Portraying molecular modulation and therapeutic aspects of psoriasis: Retrospection and current status

Abstract

• Psoriasis is an autoimmune disease of the skin with chronic inflammatory conditions. • Various signaling pathways are involved in its pathophysiology. • The basis of molecular modulation of psoriasis has been addressed. • Various strategies to counter this complex disease have been discussed in detail. • Recent development in the anti-psoriatic therapy has been discussed. Psoriasis is a hyperproliferative skin disorder which is associated with dysregulation of the immune system.

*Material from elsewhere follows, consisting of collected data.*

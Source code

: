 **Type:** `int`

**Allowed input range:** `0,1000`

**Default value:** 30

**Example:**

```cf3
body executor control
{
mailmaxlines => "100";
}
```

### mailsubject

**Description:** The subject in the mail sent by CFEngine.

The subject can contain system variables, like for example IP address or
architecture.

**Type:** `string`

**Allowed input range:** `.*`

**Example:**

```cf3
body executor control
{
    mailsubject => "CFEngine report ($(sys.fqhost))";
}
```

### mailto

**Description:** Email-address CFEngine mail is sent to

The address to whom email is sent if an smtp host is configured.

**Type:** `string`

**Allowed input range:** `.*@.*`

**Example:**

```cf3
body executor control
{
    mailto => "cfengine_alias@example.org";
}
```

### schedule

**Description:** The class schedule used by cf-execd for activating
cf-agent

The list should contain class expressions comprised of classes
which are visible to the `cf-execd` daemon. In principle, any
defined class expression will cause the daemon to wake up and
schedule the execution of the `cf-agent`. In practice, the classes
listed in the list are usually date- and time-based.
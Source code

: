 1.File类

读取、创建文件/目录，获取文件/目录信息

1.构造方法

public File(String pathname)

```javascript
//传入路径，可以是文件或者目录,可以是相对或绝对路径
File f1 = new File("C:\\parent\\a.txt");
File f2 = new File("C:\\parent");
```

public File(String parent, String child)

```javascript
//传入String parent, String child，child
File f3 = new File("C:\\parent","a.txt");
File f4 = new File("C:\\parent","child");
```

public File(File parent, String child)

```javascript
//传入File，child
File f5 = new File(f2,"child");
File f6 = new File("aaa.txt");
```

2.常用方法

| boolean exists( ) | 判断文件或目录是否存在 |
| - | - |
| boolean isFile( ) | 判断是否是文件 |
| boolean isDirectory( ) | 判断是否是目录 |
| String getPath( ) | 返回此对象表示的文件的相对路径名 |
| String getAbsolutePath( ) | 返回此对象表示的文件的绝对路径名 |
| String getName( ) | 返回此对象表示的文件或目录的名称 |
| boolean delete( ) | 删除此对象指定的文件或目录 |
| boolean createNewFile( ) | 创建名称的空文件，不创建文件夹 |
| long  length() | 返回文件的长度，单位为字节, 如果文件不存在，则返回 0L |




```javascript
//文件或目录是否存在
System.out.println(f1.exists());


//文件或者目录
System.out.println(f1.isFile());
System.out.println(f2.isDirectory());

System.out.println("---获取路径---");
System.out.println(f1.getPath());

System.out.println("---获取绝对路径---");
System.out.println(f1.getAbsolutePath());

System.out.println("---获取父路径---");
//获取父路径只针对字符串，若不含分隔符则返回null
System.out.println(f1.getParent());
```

In this genetically transmitted disease, the immune system is activated by various triggers such as genetic predisposition, stress, and pathogenic microbes which in turn stimulate various immunocytes such as keratinocytes, macrophages, monocytes, dendritic cells and T-cells to secrete various pro-inflammatory cytokines that ultimately accelerate inflammation and cause psoriatic plaques. These cytokines are also responsible for T-cell differentiation, keratinocyte hyperproliferation, and accumulation of neutrophils and lymphocytes in the skin. At the molecular level, several pathways have been proposed underlying the pathophysiology of psoriasis that directly or indirectly kindle various psoriatic factors. The most common pathways include PDE-4, ICAM-1, LFA-1 and JAK/STAT pathways. In order to target these pathways, various strategies have been developed that counter moderate to severe psoriasis. The most effective therapies include interleukin inhibitors, TNF-α inhibitors, JAK inhibitors, PDE-4 inhibitors and immunosuppressants such as methotrexate, cyclosporin, tazarotene, and acitretin. Apart from these inhibitors, phototherapy (UV-A and PUVA) and topical therapies (corticosteroids, vitamin D analogs, retinoids, emollients, and keratolytic agents) have also been employed for the treatment of mild to moderate psoriasis. This review provides the retrospective analysis of psoriasis and current therapeutic options which are under development for the amelioration of psoriatic diseases. The information provided in this report may be helpful for the research community engaged in the development of effective novel therapies against psoriasis.